╭─ Dataset excerpts

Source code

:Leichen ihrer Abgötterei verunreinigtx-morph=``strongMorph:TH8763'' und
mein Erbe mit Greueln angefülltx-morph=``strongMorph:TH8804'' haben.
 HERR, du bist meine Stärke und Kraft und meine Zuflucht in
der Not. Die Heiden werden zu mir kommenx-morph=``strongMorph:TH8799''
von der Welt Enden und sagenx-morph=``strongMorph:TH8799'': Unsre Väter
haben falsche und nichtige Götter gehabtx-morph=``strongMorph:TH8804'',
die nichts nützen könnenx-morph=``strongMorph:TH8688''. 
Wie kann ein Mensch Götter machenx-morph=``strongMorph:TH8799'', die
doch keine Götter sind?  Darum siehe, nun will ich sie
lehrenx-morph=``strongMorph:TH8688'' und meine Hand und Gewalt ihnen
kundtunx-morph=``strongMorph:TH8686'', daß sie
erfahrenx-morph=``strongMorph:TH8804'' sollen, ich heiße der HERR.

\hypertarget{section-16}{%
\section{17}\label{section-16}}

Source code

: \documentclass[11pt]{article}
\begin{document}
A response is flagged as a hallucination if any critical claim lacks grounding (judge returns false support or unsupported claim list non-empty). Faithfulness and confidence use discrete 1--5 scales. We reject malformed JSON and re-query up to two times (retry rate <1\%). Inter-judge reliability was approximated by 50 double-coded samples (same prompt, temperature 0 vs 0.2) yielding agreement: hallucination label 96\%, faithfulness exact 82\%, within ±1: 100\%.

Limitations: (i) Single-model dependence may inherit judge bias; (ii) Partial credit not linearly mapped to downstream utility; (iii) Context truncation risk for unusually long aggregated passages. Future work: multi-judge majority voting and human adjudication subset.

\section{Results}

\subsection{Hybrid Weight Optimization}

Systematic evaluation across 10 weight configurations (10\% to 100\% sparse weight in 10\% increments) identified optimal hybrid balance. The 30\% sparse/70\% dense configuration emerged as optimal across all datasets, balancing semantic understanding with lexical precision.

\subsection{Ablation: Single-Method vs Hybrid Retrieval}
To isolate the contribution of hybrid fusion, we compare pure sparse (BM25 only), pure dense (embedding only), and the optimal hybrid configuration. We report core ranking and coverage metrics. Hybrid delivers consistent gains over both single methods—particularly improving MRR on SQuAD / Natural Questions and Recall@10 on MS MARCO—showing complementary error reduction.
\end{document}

╰─
╭─ Dataset excerpts

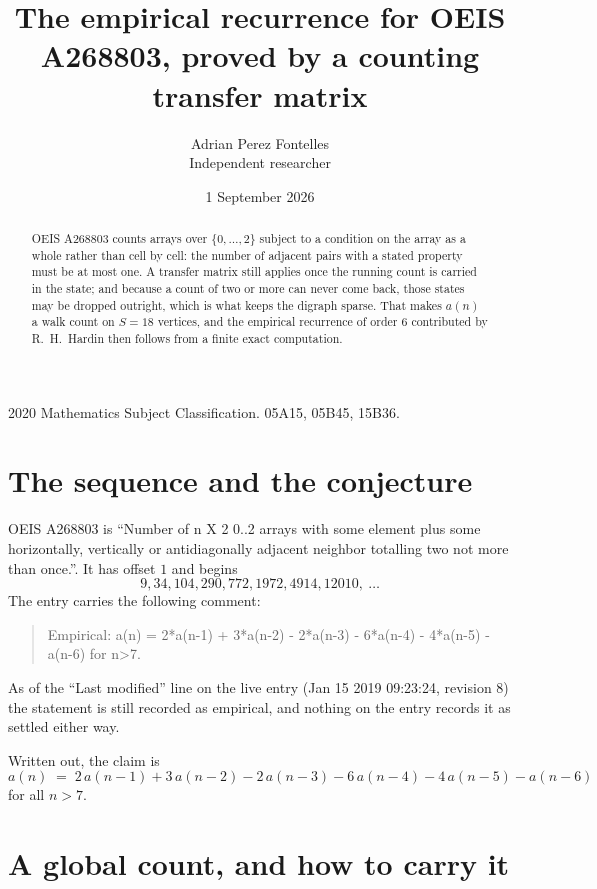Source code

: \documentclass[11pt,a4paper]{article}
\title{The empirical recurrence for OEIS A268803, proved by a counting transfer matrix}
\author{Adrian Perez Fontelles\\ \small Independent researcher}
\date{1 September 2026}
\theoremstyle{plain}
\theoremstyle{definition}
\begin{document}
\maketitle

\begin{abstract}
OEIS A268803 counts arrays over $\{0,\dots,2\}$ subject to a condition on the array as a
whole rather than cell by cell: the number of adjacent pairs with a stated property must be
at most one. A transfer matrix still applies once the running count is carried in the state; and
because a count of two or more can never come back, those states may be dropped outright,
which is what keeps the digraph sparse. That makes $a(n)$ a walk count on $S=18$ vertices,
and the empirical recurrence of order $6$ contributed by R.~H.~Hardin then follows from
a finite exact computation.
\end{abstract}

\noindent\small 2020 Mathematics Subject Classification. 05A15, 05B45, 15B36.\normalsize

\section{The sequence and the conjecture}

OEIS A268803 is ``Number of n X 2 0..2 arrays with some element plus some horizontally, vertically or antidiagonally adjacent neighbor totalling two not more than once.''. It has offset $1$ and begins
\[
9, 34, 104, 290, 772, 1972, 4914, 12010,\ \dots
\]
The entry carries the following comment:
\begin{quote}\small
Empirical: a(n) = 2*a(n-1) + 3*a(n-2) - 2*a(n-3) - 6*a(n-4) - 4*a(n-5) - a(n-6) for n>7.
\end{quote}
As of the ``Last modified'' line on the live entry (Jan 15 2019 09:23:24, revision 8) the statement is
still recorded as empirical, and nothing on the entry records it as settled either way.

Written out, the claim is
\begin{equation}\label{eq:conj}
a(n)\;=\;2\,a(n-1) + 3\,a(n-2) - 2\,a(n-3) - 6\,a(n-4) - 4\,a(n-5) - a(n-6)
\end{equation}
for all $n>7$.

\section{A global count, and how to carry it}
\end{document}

╰─
╭─ Dataset excerpts

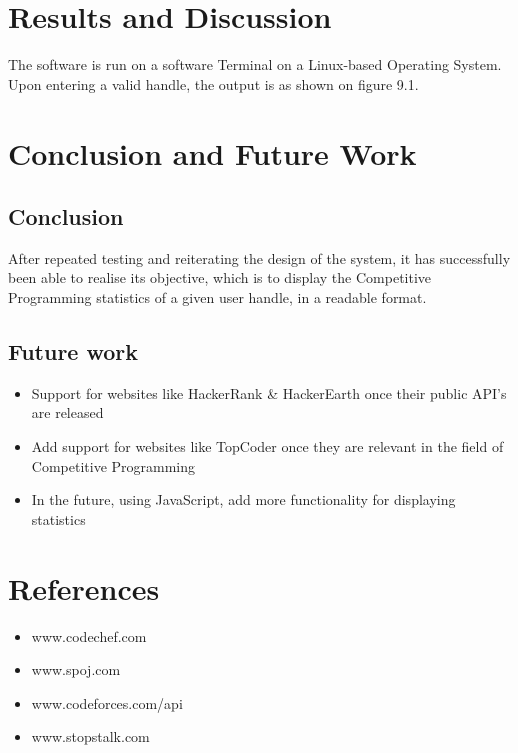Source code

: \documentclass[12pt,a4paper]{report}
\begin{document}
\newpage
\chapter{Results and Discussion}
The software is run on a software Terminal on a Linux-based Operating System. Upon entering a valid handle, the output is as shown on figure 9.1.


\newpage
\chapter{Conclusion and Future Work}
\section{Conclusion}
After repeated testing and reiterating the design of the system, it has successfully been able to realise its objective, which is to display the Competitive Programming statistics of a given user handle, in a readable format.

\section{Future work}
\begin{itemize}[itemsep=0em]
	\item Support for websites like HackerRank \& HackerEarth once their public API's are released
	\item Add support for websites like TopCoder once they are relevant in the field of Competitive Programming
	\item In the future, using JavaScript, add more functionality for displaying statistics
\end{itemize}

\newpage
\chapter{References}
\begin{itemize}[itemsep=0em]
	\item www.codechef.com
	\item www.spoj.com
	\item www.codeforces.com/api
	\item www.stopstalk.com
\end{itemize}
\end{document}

╰─

Reproduce every line in the data that has the word "haben" in it.

mein Erbe mit Greueln angefülltx-morph=``strongMorph:TH8804'' haben.
haben falsche und nichtige Götter gehabtx-morph=``strongMorph:TH8804'',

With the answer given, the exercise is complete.